Impatiently the young lieutenant-commander of the Calder awaited a further signal announcing the result of the investigations. When it came it was highly satisfactory.
"Thanks be for small mercies!" ejaculated Crosthwaite fervently. "Signal M'Kie and tell him to take due precautions in case a ground swell sets in from the east'ard."
The cable was one of three that in pre-war time connected the little Norfolk fishing-village of Bacton with the German island of Borkum. Two more ran from Borkum to Lowestoft, the whole system being partly British and partly German controlled.

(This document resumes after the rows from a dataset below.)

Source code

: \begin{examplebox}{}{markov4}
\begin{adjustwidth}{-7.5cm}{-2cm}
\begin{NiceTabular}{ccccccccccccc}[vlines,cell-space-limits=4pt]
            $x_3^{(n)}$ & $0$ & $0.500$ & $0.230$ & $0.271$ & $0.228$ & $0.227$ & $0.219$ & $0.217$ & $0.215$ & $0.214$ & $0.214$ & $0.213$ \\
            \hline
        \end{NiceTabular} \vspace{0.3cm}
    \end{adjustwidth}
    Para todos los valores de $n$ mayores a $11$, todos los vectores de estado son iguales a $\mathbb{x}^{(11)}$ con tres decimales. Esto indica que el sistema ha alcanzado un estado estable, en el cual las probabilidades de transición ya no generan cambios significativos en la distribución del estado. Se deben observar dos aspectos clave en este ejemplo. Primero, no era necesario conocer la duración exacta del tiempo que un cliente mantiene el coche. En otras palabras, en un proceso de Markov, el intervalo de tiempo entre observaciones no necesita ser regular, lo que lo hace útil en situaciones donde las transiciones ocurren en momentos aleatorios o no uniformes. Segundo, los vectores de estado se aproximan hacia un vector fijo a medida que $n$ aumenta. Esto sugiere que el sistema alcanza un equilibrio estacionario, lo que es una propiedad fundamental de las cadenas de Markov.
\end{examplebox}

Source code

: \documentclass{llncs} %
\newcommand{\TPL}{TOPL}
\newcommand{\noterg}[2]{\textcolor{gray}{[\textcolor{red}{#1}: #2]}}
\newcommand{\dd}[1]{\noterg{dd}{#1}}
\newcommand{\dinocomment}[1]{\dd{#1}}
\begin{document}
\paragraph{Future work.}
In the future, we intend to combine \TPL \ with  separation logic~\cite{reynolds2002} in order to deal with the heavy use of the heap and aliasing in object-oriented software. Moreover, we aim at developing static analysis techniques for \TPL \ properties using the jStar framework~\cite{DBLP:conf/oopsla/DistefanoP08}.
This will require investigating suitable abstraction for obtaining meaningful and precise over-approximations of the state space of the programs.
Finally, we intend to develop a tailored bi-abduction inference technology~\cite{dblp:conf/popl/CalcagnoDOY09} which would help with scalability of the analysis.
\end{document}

Immediately upon the declaration of war the telegraph cables had been severed, both in the neighbourhood of the British coast and in the vicinity of the German island fortress. To all intents and purposes it seemed as if the cables were nothing more than useless cores of copper encased in gutta-percha, rotting in the ooze on the bed of the North Sea.
Yet in spite of the most stringent precautions on the part of the British Government to prevent a leakage of news, the disconcerting fact remained that, thanks to an efficient and extensive espionage system, information, especially relating to the movements of the Grand Fleet, did reach Germany.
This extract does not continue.